From February 2016 to February 2017, the producer price index rose 11.6% for aluminum mill shapes, 4.8% for steel mill products and 10% for copper and brass mill shapes.
Metal products that are used in construction include steel bars, known as rebar, to reinforce building and highway concrete; piles and beams in buildings; steel studs to support wallboard in houses and buildings; steel and copper pipe; and aluminum window frames, siding and architectural elements.
Several other products that are important to construction also had large price increases over the past 12 months, with diesel fuel rising 38.5%; lumber and plywood 13.2%; gypsum products 8% and plastic construction products 4.9%.
The analysis comes following a recent decision by President Trump to slap a 25% tariff on imported steel and a 10% duty on foreign aluminum.

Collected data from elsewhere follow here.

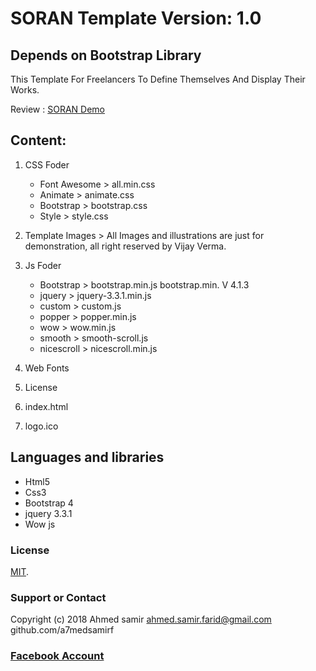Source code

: # SORAN Template Version: 1.0
## Depends on  Bootstrap Library
This Template For Freelancers To Define Themselves And Display Their Works.

Review : [SORAN Demo](https://a7medsamirf.github.io/SORAN/)

## Content:
1. CSS Foder
     - Font Awesome > all.min.css
     - Animate      > animate.css
     - Bootstrap    > bootstrap.css
     - Style        > style.css
    
2. Template Images > All Images and illustrations are just for demonstration, all right reserved by Vijay Verma.

3. Js Foder
     - Bootstrap    > bootstrap.min.js	 bootstrap.min. V 4.1.3
     - jquery       > jquery-3.3.1.min.js	
     - custom       > custom.js	  
     - popper       > popper.min.js
     - wow          > wow.min.js
     - smooth       > smooth-scroll.js
     - nicescroll   > nicescroll.min.js

3. Web Fonts 
4. License
5. index.html
6. logo.ico    
    
 ## Languages and libraries  
 - Html5
 - Css3
 - Bootstrap 4
 - jquery 3.3.1
 - Wow js
 
    

### License

[MIT](https://github.com/a7medsamirf/SORAN/blob/master/License).

### Support or Contact
 Copyright (c) 2018 Ahmed samir  ahmed.samir.farid@gmail.com github.com/a7medsamirf
 
 ### [Facebook Account](https://www.facebook.com/a7med.samir.f)

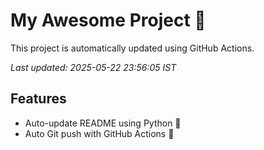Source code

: # My Awesome Project 🚀

This project is automatically updated using GitHub Actions.

_Last updated: 2025-05-22 23:56:05 IST_

## Features
- Auto-update README using Python 🐍
- Auto Git push with GitHub Actions 🤖
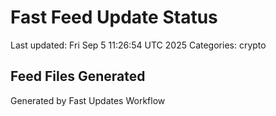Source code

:# Fast Feed Update Status
Last updated: Fri Sep  5 11:26:54 UTC 2025
Categories: crypto

## Feed Files Generated

Generated by Fast Updates Workflow
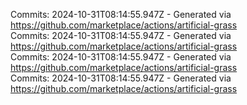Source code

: Commits: 2024-10-31T08:14:55.947Z - Generated via https://github.com/marketplace/actions/artificial-grass
<br>
Commits: 2024-10-31T08:14:55.947Z - Generated via https://github.com/marketplace/actions/artificial-grass
<br>
Commits: 2024-10-31T08:14:55.947Z - Generated via https://github.com/marketplace/actions/artificial-grass
<br>
Commits: 2024-10-31T08:14:55.947Z - Generated via https://github.com/marketplace/actions/artificial-grass
<br>
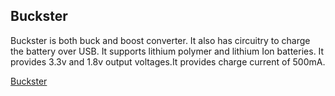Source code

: ## Buckster

Buckster is both buck and boost converter. It also has circuitry to charge the battery over USB. It supports lithium polymer and lithium Ion batteries. It provides 3.3v and 1.8v output voltages.It provides charge current of 500mA.

[Buckster](http://exploreembedded.com/wiki/Buckster)
 


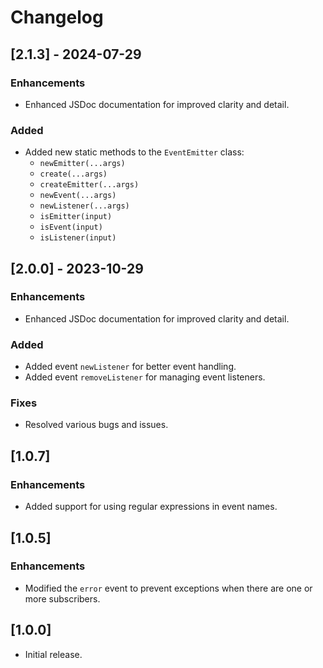 # Changelog


## [2.1.3] - 2024-07-29

### Enhancements
* Enhanced JSDoc documentation for improved clarity and detail.

### Added
* Added new static methods to the `EventEmitter` class:
  * `newEmitter(...args)`
  * `create(...args)`
  * `createEmitter(...args)`
  * `newEvent(...args)`
  * `newListener(...args)`
  * `isEmitter(input)`
  * `isEvent(input)`
  * `isListener(input)`


## [2.0.0] - 2023-10-29

### Enhancements
* Enhanced JSDoc documentation for improved clarity and detail.

### Added
* Added event `newListener` for better event handling.
* Added event `removeListener` for managing event listeners.

### Fixes
* Resolved various bugs and issues.


## [1.0.7]

### Enhancements
* Added support for using regular expressions in event names.


## [1.0.5]

### Enhancements
* Modified the `error` event to prevent exceptions when there are one or more subscribers.


## [1.0.0]

* Initial release.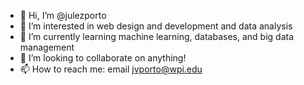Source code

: - 👋 Hi, I’m @julezporto
- 👀 I’m interested in web design and development and data analysis
- 🌱 I’m currently learning machine learning, databases, and big data management
- 💞️ I’m looking to collaborate on anything!
- 📫 How to reach me: email jvporto@wpi.edu

<!---
julezporto/julezporto is a ✨ special ✨ repository because its `README.md` (this file) appears on your GitHub profile.
You can click the Preview link to take a look at your changes.
--->
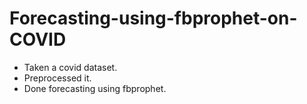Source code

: # Forecasting-using-fbprophet-on-COVID

- Taken a covid dataset.
- Preprocessed it.
- Done forecasting using fbprophet.

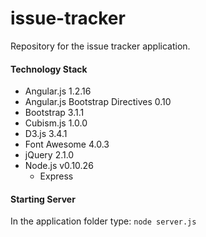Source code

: issue-tracker
=============

Repository for the issue tracker application.

#### Technology Stack

* Angular.js 1.2.16
* Angular.js Bootstrap Directives 0.10
* Bootstrap 3.1.1
* Cubism.js 1.0.0
* D3.js 3.4.1
* Font Awesome 4.0.3
* jQuery 2.1.0
* Node.js v0.10.26
  * Express

#### Starting Server
In the application folder type: `node server.js`
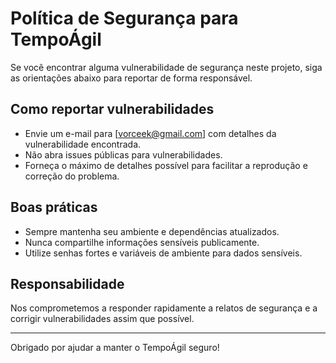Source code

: # Política de Segurança para TempoÁgil

Se você encontrar alguma vulnerabilidade de segurança neste projeto, siga as orientações abaixo para reportar de forma responsável.

## Como reportar vulnerabilidades

- Envie um e-mail para [vorceek@gmail.com] com detalhes da vulnerabilidade encontrada.
- Não abra issues públicas para vulnerabilidades.
- Forneça o máximo de detalhes possível para facilitar a reprodução e correção do problema.

## Boas práticas

- Sempre mantenha seu ambiente e dependências atualizados.
- Nunca compartilhe informações sensíveis publicamente.
- Utilize senhas fortes e variáveis de ambiente para dados sensíveis.

## Responsabilidade

Nos comprometemos a responder rapidamente a relatos de segurança e a corrigir vulnerabilidades assim que possível.

---

Obrigado por ajudar a manter o TempoÁgil seguro!
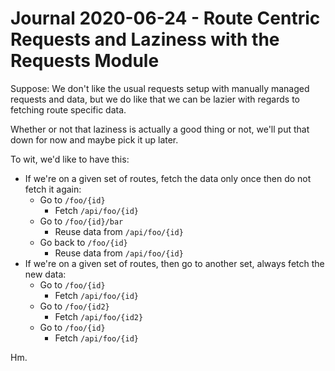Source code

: Journal 2020-06-24 - Route Centric Requests and Laziness with the Requests Module
========

Suppose: We don't like the usual requests setup with manually managed requests and data, but we do like that we can be lazier with regards to fetching route specific data.

Whether or not that laziness is actually a good thing or not, we'll put that down for now and maybe pick it up later.

To wit, we'd like to have this:

- If we're on a given set of routes, fetch the data only once then do not fetch it again:
    - Go to `/foo/{id}`
        - Fetch `/api/foo/{id}`
    - Go to `/foo/{id}/bar`
        - Reuse data from `/api/foo/{id}`
    - Go back to `/foo/{id}`
        - Reuse data from `/api/foo/{id}`
- If we're on a given set of routes, then go to another set, always fetch the new data:
    - Go to `/foo/{id}`
        - Fetch `/api/foo/{id}`
    - Go to `/foo/{id2}`
        - Fetch `/api/foo/{id2}`
    - Go to `/foo/{id}`
        - Fetch `/api/foo/{id}`

Hm.
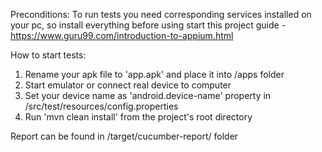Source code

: Preconditions:
To run tests you need corresponding services installed on your pc, so install everything before using start this project
guide - https://www.guru99.com/introduction-to-appium.html

How to start tests:

1. Rename your apk file to 'app.apk' and place it into /apps folder
2. Start emulator or connect real device to computer
3. Set your device name as 'android.device-name' property in /src/test/resources/config.properties
4. Run 'mvn clean install' from the project's root directory

Report can be found in /target/cucumber-report/ folder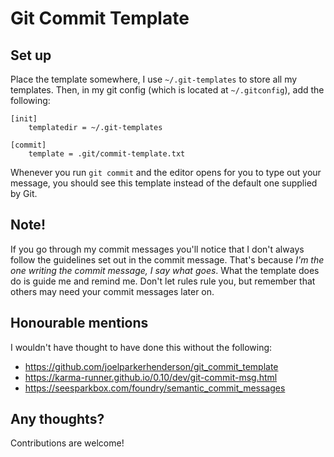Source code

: # Git Commit Template

## Set up

Place the template somewhere, I use `~/.git-templates` to store all my templates. Then, in my git config (which is located at `~/.gitconfig`), add the following:

	[init]
		templatedir = ~/.git-templates

	[commit]
		template = .git/commit-template.txt

Whenever you run `git commit` and the editor opens for you to type out your message, you should see this template instead of the default one supplied by Git.

## Note!

If you go through my commit messages you'll notice that I don't always follow the guidelines set out in the commit message. That's because *I'm the one writing the commit message, I say what goes*. What the template does do is guide me and remind me. Don't let rules rule you, but remember that others may need your commit messages later on.

## Honourable mentions

I wouldn't have thought to have done this without the following:

- https://github.com/joelparkerhenderson/git_commit_template
- https://karma-runner.github.io/0.10/dev/git-commit-msg.html
- https://seesparkbox.com/foundry/semantic_commit_messages

## Any thoughts?

Contributions are welcome!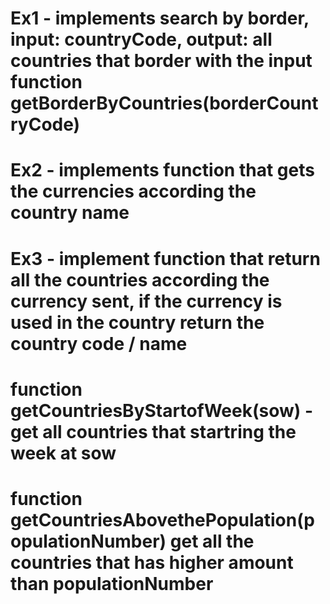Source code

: # Ex1 - implements search by border, input: countryCode, output: all countries that border with the input function getBorderByCountries(borderCountryCode)
# Ex2 - implements function that gets the currencies according the country name
# Ex3 - implement function that return all the countries according the currency sent, if the currency is used in the country return the country code / name
# function getCountriesByStartofWeek(sow) - get all countries that startring the week at sow
# function getCountriesAbovethePopulation(populationNumber) get all the countries that has higher amount than populationNumber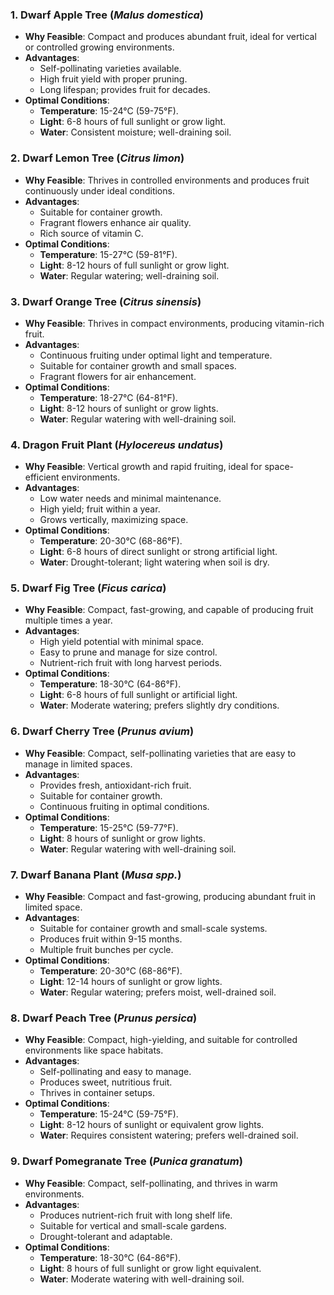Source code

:### **1. Dwarf Apple Tree (*Malus domestica*)**
- **Why Feasible**: Compact and produces abundant fruit, ideal for vertical or controlled growing environments.
- **Advantages**:
  - Self-pollinating varieties available.
  - High fruit yield with proper pruning.
  - Long lifespan; provides fruit for decades.
- **Optimal Conditions**:
  - **Temperature**: 15-24°C (59-75°F).
  - **Light**: 6-8 hours of full sunlight or grow light.
  - **Water**: Consistent moisture; well-draining soil.

### **2. Dwarf Lemon Tree (*Citrus limon*)**
- **Why Feasible**: Thrives in controlled environments and produces fruit continuously under ideal conditions.
- **Advantages**:
  - Suitable for container growth.
  - Fragrant flowers enhance air quality.
  - Rich source of vitamin C.
- **Optimal Conditions**:
  - **Temperature**: 15-27°C (59-81°F).
  - **Light**: 8-12 hours of full sunlight or grow light.
  - **Water**: Regular watering; well-draining soil.

### **3. Dwarf Orange Tree (*Citrus sinensis*)**
- **Why Feasible**: Thrives in compact environments, producing vitamin-rich fruit.
- **Advantages**:
  - Continuous fruiting under optimal light and temperature.
  - Suitable for container growth and small spaces.
  - Fragrant flowers for air enhancement.
- **Optimal Conditions**:
  - **Temperature**: 18-27°C (64-81°F).
  - **Light**: 8-12 hours of sunlight or grow lights.
  - **Water**: Regular watering with well-draining soil.

### **4. Dragon Fruit Plant (*Hylocereus undatus*)**
- **Why Feasible**: Vertical growth and rapid fruiting, ideal for space-efficient environments.
- **Advantages**:
  - Low water needs and minimal maintenance.
  - High yield; fruit within a year.
  - Grows vertically, maximizing space.
- **Optimal Conditions**:
  - **Temperature**: 20-30°C (68-86°F).
  - **Light**: 6-8 hours of direct sunlight or strong artificial light.
  - **Water**: Drought-tolerant; light watering when soil is dry.

### **5. Dwarf Fig Tree (*Ficus carica*)**
- **Why Feasible**: Compact, fast-growing, and capable of producing fruit multiple times a year.
- **Advantages**:
  - High yield potential with minimal space.
  - Easy to prune and manage for size control.
  - Nutrient-rich fruit with long harvest periods.
- **Optimal Conditions**:
  - **Temperature**: 18-30°C (64-86°F).
  - **Light**: 6-8 hours of full sunlight or artificial light.
  - **Water**: Moderate watering; prefers slightly dry conditions.

### **6. Dwarf Cherry Tree (*Prunus avium*)**
- **Why Feasible**: Compact, self-pollinating varieties that are easy to manage in limited spaces.
- **Advantages**:
  - Provides fresh, antioxidant-rich fruit.
  - Suitable for container growth.
  - Continuous fruiting in optimal conditions.
- **Optimal Conditions**:
  - **Temperature**: 15-25°C (59-77°F).
  - **Light**: 8 hours of sunlight or grow lights.
  - **Water**: Regular watering with well-draining soil.

### **7. Dwarf Banana Plant (*Musa spp.*)**
- **Why Feasible**: Compact and fast-growing, producing abundant fruit in limited space.
- **Advantages**:
  - Suitable for container growth and small-scale systems.
  - Produces fruit within 9-15 months.
  - Multiple fruit bunches per cycle.
- **Optimal Conditions**:
  - **Temperature**: 20-30°C (68-86°F).
  - **Light**: 12-14 hours of sunlight or grow lights.
  - **Water**: Regular watering; prefers moist, well-drained soil.

### **8. Dwarf Peach Tree (*Prunus persica*)**
- **Why Feasible**: Compact, high-yielding, and suitable for controlled environments like space habitats.
- **Advantages**:
  - Self-pollinating and easy to manage.
  - Produces sweet, nutritious fruit.
  - Thrives in container setups.
- **Optimal Conditions**:
  - **Temperature**: 15-24°C (59-75°F).
  - **Light**: 8-12 hours of sunlight or equivalent grow lights.
  - **Water**: Requires consistent watering; prefers well-drained soil.

### **9. Dwarf Pomegranate Tree (*Punica granatum*)**
- **Why Feasible**: Compact, self-pollinating, and thrives in warm environments.
- **Advantages**:
  - Produces nutrient-rich fruit with long shelf life.
  - Suitable for vertical and small-scale gardens.
  - Drought-tolerant and adaptable.
- **Optimal Conditions**:
  - **Temperature**: 18-30°C (64-86°F).
  - **Light**: 8 hours of full sunlight or grow light equivalent.
  - **Water**: Moderate watering with well-draining soil.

The blanket duties were signed off on last Thursday will go into effect in 15 days following the Section 232 investigation. But North American Free Trade Agreement (NAFTA) members Canada and Mexico will be exempt from the tariffs while negotiations over a more friendly NAFTA deal is hammered out. The administration also said that it would be “flexible” with individual countries but did not mention whether certain products would be open to exemptions.
“Tariffs may help a few producers but they harm contractors and anyone with a limited budget for construction,” said Stephen E. Sandherr, AGC’s chief executive officer.
“The best way to help the US steel and aluminum sector is to continue pushing measures, like regulatory reform and new infrastructure funding, that will boost demand for their products as the economy expands.”
The association warned earlier this week that import tariffs on steel and aluminum could result in the loss of 30,000 jobs in the construction industry as contractors will be forced to absorb increased costs.